MKDoc-Apache_Cache documentation Contained in the MKDoc-Apache_Cache distribution.

Index


Code Index:

NAME

Top

MKDoc::Apache_Cache - Extra speed for Apache::Registry scripts

SYNOPSIS

Top

In your httpd.conf file instead of having:

    PerlHandler Apache::Registry

You have something like:

    PerlSetEnv  MKDoc_Apache_Cache_CONFIG           /opt/groucho/cache_policy.txt
    PerlSetEnv  MKDoc_Apache_Cache_CACHE_ROOT       /opt/groucho/cache
    PerlSetEnv  MKDoc_Apache_Cache_NAMESPACE        apache_cache
    PerlHandler MKDoc::Apache_Cache

You also need to define your cache policies in the cache_policy.txt file, otherwise it won't cache anything.

SUMMARY

Top

MKDoc::Apache_Cache is a drop-in replacement for Apache::Registry.
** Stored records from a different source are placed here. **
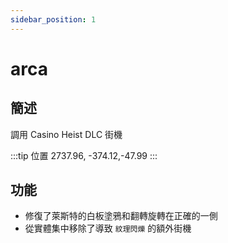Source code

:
 ```yaml
---
sidebar_position: 1
---
```


# arca

## 簡述

調用 Casino Heist DLC 街機

:::tip 位置
2737.96, -374.12,-47.99
:::

## 功能

- 修復了萊斯特的白板塗鴉和翻轉旋轉在正確的一側
- 從實體集中移除了導致 ```紋理閃爍``` 的額外街機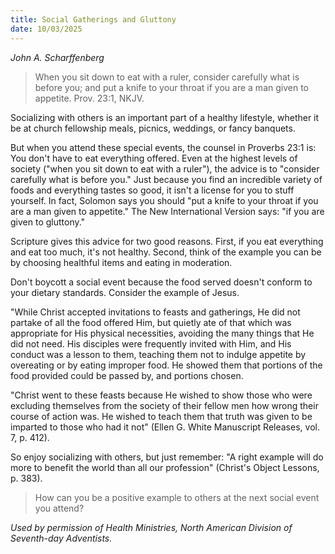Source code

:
 ```yaml
---
title: Social Gatherings and Gluttony
date: 10/03/2025
---
```


_John A. Scharffenberg_

> <p></p>
> When you sit down to eat with a ruler, consider carefully what is before you; and put a knife to your throat if you are a man given to appetite. Prov. 23:1, NKJV.

Socializing with others is an important part of a healthy lifestyle, whether it be at church fellowship meals, picnics, weddings, or fancy banquets.

But when you attend these special events, the counsel in Proverbs 23:1 is: You don't have to eat everything offered. Even at the highest levels of society ("when you sit down to eat with a ruler"), the advice is to "consider carefully what is before you." Just because you find an incredible variety of foods and everything tastes so good, it isn't a license for you to stuff yourself. In fact, Solomon says you should "put a knife to your throat if you are a man given to appetite." The New International Version says: "if you are given to gluttony."

Scripture gives this advice for two good reasons. First, if you eat everything and eat too much, it's not healthy. Second, think of the example you can be by choosing healthful items and eating in moderation.

Don't boycott a social event because the food served doesn't conform to your dietary standards. Consider the example of Jesus.

"While Christ accepted invitations to feasts and gatherings, He did not partake of all the food offered Him, but quietly ate of that which was appropriate for His physical necessities, avoiding the many things that He did not need. His disciples were frequently invited with Him, and His conduct was a lesson to them, teaching them not to indulge appetite by overeating or by eating improper food. He showed them that portions of the food provided could be passed by, and portions chosen.

"Christ went to these feasts because He wished to show those who were excluding themselves from the society of their fellow men how wrong their course of action was. He wished to teach them that truth was given to be imparted to those who had it not" (Ellen G. White Manuscript Releases, vol. 7, p. 412).

So enjoy socializing with others, but just remember: "A right example will do more to benefit the world than all our profession" (Christ's Object Lessons, p. 383).

> <callout></callout>
> How can you be a positive example to others at the next social event you attend?

_Used by permission of Health Ministries, North American Division of Seventh-day Adventists._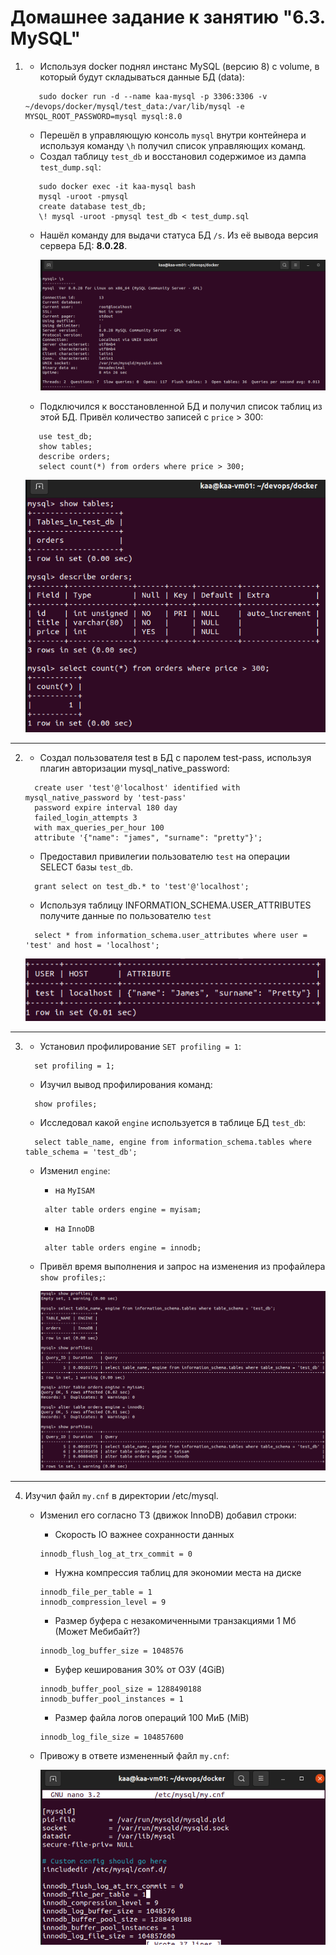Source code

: # Домашнее задание к занятию "6.3. MySQL"

1. 
   * Используя docker поднял инстанс MySQL (версию 8) c volume, 
   в который будут складываться данные БД (data):
   ```shell
      sudo docker run -d --name kaa-mysql -p 3306:3306 -v ~/devops/docker/mysql/test_data:/var/lib/mysql -e MYSQL_ROOT_PASSWORD=mysql mysql:8.0
   ```
   * Перешёл в управляющую консоль `mysql` внутри контейнера и используя команду `\h` получил список управляющих команд.
   * Создал таблицу `test_db` и восстановил содержимое из дампа `test_dump.sql`:
   ```shell
      sudo docker exec -it kaa-mysql bash
      mysql -uroot -pmysql
      create database test_db;
      \! mysql -uroot -pmysql test_db < test_dump.sql
   ```
   * Нашёл команду для выдачи статуса БД ``/s``. Из её вывода версия сервера БД: **8.0.28**.
    
     ![proof01](https://github.com/crursus/devops-netology/blob/main/images/proof-06-db-03-mysql-01.png)
   * Подключился к восстановленной БД и получил список таблиц из этой БД. Привёл количество записей с `price` > 300:
   ```shell
      use test_db;
      show tables;
      describe orders;
      select count(*) from orders where price > 300;
   ```
   
      ![proof02](https://github.com/crursus/devops-netology/blob/main/images/proof-06-db-03-mysql-02.png)

---

2. 
    * Создал пользователя test в БД c паролем test-pass, используя плагин авторизации mysql_native_password:
    ```shell
      create user 'test'@'localhost' identified with mysql_native_password by 'test-pass'
      password expire interval 180 day
      failed_login_attempts 3
      with max_queries_per_hour 100
      attribute '{"name": "james", "surname": "pretty"}';
    ```
    * Предоставил привилегии пользователю `test` на операции SELECT базы `test_db`.
    ```shell
      grant select on test_db.* to 'test'@'localhost';
    ```
    * Используя таблицу INFORMATION_SCHEMA.USER_ATTRIBUTES получите данные по пользователю `test`
    ```shell
      select * from information_schema.user_attributes where user = 'test' and host = 'localhost';
    ```

      ![proof03](https://github.com/crursus/devops-netology/blob/main/images/proof-06-db-03-mysql-03.png)

---

3. 
    * Установил профилирование `SET profiling = 1`:
    ```shell
      set profiling = 1;
    ```
    * Изучил вывод профилирования команд:
    ```shell
      show profiles;
    ```
    * Исследовал какой `engine` используется в таблице БД `test_db`:
    ```shell
      select table_name, engine from information_schema.tables where table_schema = 'test_db';
    ```
    * Изменил `engine`:
      - на `MyISAM`
      ```shell
       alter table orders engine = myisam;
      ```
      - на `InnoDB`
      ```shell
       alter table orders engine = innodb;
      ```
                
    * Привёл время выполнения и запрос на изменения из профайлера `show profiles;`:
   
      ![proof04](https://github.com/crursus/devops-netology/blob/main/images/proof-06-db-03-mysql-04.png)
---

4. Изучил файл `my.cnf` в директории /etc/mysql.
    * Изменил его согласно ТЗ (движок InnoDB) добавил строки:
      - Скорость IO важнее сохранности данных
      ```shell
      innodb_flush_log_at_trx_commit = 0
      ```
      - Нужна компрессия таблиц для экономии места на диске
      ```shell
      innodb_file_per_table = 1
      innodb_compression_level = 9
      ```
      - Размер буфера с незакомиченными транзакциями 1 Мб (Может Мебибайт?)
      ```shell
      innodb_log_buffer_size = 1048576
      ```
      - Буфер кеширования 30% от ОЗУ (4GiB)
      ```shell
      innodb_buffer_pool_size = 1288490188
      innodb_buffer_pool_instances = 1
      ```
      - Размер файла логов операций 100 МиБ (MiB)
      ```shell
      innodb_log_file_size = 104857600
      ```
   * Привожу в ответе измененный файл `my.cnf`:
   
     ![proof05](https://github.com/crursus/devops-netology/blob/main/images/proof-06-db-03-mysql-05.png)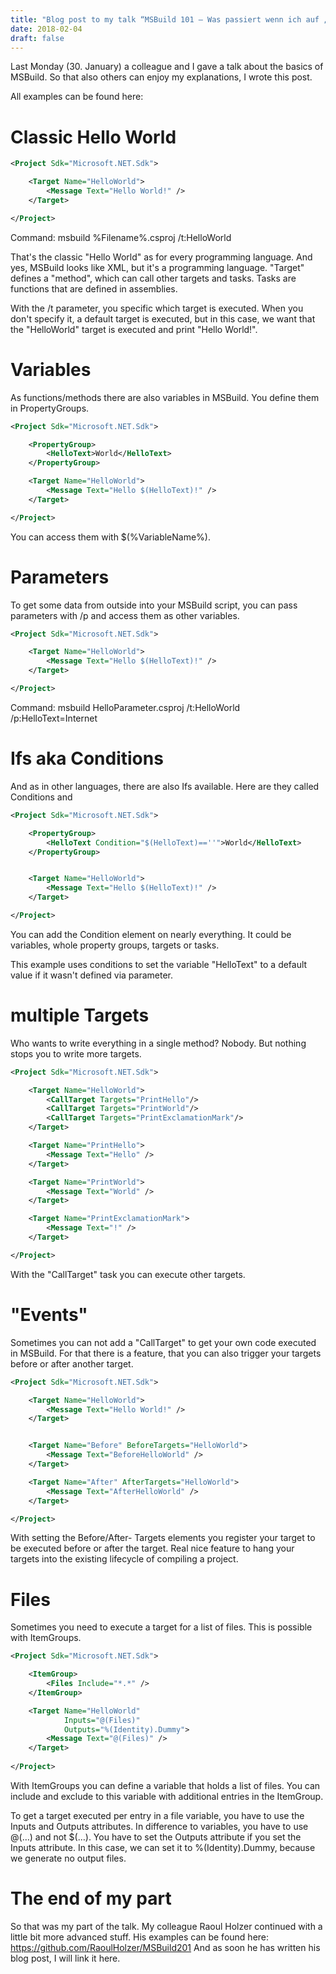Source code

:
 ```yaml
---
title: "Blog post to my talk “MSBuild 101 – Was passiert wenn ich auf „Build“ klicke”"
date: 2018-02-04
draft: false
---
```


Last Monday (30. January) a colleague and I gave a talk about the basics of MSBuild. So that also others can enjoy my explanations, I wrote this post.

All examples can be found here: 

# Classic Hello World

``` xml
<Project Sdk="Microsoft.NET.Sdk">

    <Target Name="HelloWorld">
        <Message Text="Hello World!" />
    </Target>

</Project>
```

Command: msbuild %Filename%.csproj /t:HelloWorld

That's the classic "Hello World" as for every programming language. And yes, MSBuild looks like XML, but it's a programming language. "Target" defines a "method", which can call other targets and tasks. Tasks are functions that are defined in assemblies.

With the /t parameter, you specific which target is executed. When you don't specify it, a default target is executed, but in this case, we want that the "HelloWorld" target is executed and print "Hello World!".


# Variables
As functions/methods there are also variables in MSBuild. You define them in PropertyGroups.

``` xml
<Project Sdk="Microsoft.NET.Sdk">

    <PropertyGroup>
        <HelloText>World</HelloText>
    </PropertyGroup>

    <Target Name="HelloWorld">
        <Message Text="Hello $(HelloText)!" />
    </Target>

</Project>
```

You can access them with $(%VariableName%).

# Parameters
To get some data from outside into your MSBuild script, you can pass parameters with /p and access them as other variables.

``` xml
<Project Sdk="Microsoft.NET.Sdk">

    <Target Name="HelloWorld">
        <Message Text="Hello $(HelloText)!" />
    </Target>

</Project>
```

Command: msbuild HelloParameter.csproj /t:HelloWorld /p:HelloText=Internet


# Ifs aka Conditions
And as in other languages, there are also Ifs available. Here are they called Conditions and 

``` xml
<Project Sdk="Microsoft.NET.Sdk">

    <PropertyGroup>
        <HelloText Condition="$(HelloText)==''">World</HelloText>
    </PropertyGroup>


    <Target Name="HelloWorld">
        <Message Text="Hello $(HelloText)!" />
    </Target>

</Project>
```

You can add the Condition element on nearly everything. It could be variables, whole property groups, targets or tasks.

This example uses conditions to set the variable "HelloText" to a default value if it wasn't defined via parameter.

# multiple Targets
Who wants to write everything in a single method? Nobody. But nothing stops you to write more targets.

``` xml
<Project Sdk="Microsoft.NET.Sdk">

    <Target Name="HelloWorld">
        <CallTarget Targets="PrintHello"/>
        <CallTarget Targets="PrintWorld"/>
        <CallTarget Targets="PrintExclamationMark"/>        
    </Target>

    <Target Name="PrintHello">
        <Message Text="Hello" />
    </Target>

    <Target Name="PrintWorld">
        <Message Text="World" />
    </Target>

    <Target Name="PrintExclamationMark">
        <Message Text="!" />
    </Target>

</Project>
```

With the "CallTarget" task you can execute other targets.

# "Events"
Sometimes you can not add a "CallTarget" to get your own code executed in MSBuild. For that there is a feature, that you can also trigger your targets before or after another target.

``` xml
<Project Sdk="Microsoft.NET.Sdk">

    <Target Name="HelloWorld">
        <Message Text="Hello World!" />
    </Target>


    <Target Name="Before" BeforeTargets="HelloWorld">
        <Message Text="BeforeHelloWorld" />        
    </Target>

    <Target Name="After" AfterTargets="HelloWorld">
        <Message Text="AfterHelloWorld" />        
    </Target>

</Project>
```

With setting the Before/After- Targets elements you register your target to be executed before or after the target. Real nice feature to hang your targets into the existing lifecycle of compiling a project.

# Files
Sometimes you need to execute a target for a list of files. This is possible with ItemGroups.

``` xml
<Project Sdk="Microsoft.NET.Sdk">

    <ItemGroup>
        <Files Include="*.*" />
    </ItemGroup>

    <Target Name="HelloWorld"
            Inputs="@(Files)"
            Outputs="%(Identity).Dummy">
        <Message Text="@(Files)" />
    </Target>
   
</Project>
```

With ItemGroups you can define a variable that holds a list of files. You can include and exclude to this variable with additional entries in the ItemGroup.

To get a target executed per entry in a file variable, you have to use the Inputs and Outputs attributes. In difference to variables, you have to use @(…) and not $(…).
You have to set the Outputs attribute if you set the Inputs attribute. In this case, we can set it to %(Identity).Dummy, because we generate no output files.

# The end of my part
So that was my part of the talk. My colleague Raoul Holzer continued with a little bit more advanced stuff. His examples can be found here: https://github.com/RaoulHolzer/MSBuild201 
And as soon he has written his blog post, I will link it here.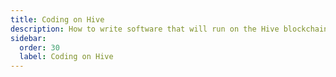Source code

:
 ```yaml
---
title: Coding on Hive
description: How to write software that will run on the Hive blockchain, and what can you do with it?
sidebar:
  order: 30
  label: Coding on Hive
---
```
It lets you very fine caching policies using the MKDoc::Control_List module and uses Cache::FileCache as its caching backend.

DEFINING CACHING POLICIES

Top

The cache_policy.txt (or whatever you choose to call it) file is split into three parts: conditions, return values, and the policies themselves.

Defining conditions

Conditions are the building blocks of your rules, they are either true or false.

You can define a condition as follows:

  CONDITION <condition_name> <perl_expression>

condition_name must be a simple string such_as_this_one.

perl_expression can be any Perl expression as long as it's on one line.

Example:

  CONDITION is_slash      $ENV{PATH_INFO} =~ /\/$/
  CONDITION is_sitemap    $ENV{PATH_INFO} =~ /\.sitemap.html$/
  CONDITION is_chris      $ENV{REMOTE_USER} eq 'chris'

In this case we've defined three conditions:

'is_slash' will be true when the request points to a URI which ends by a slash.

'is_sitemap' will be true when the requests points to a URI which -presumably- will display a dynamically generated sitemap.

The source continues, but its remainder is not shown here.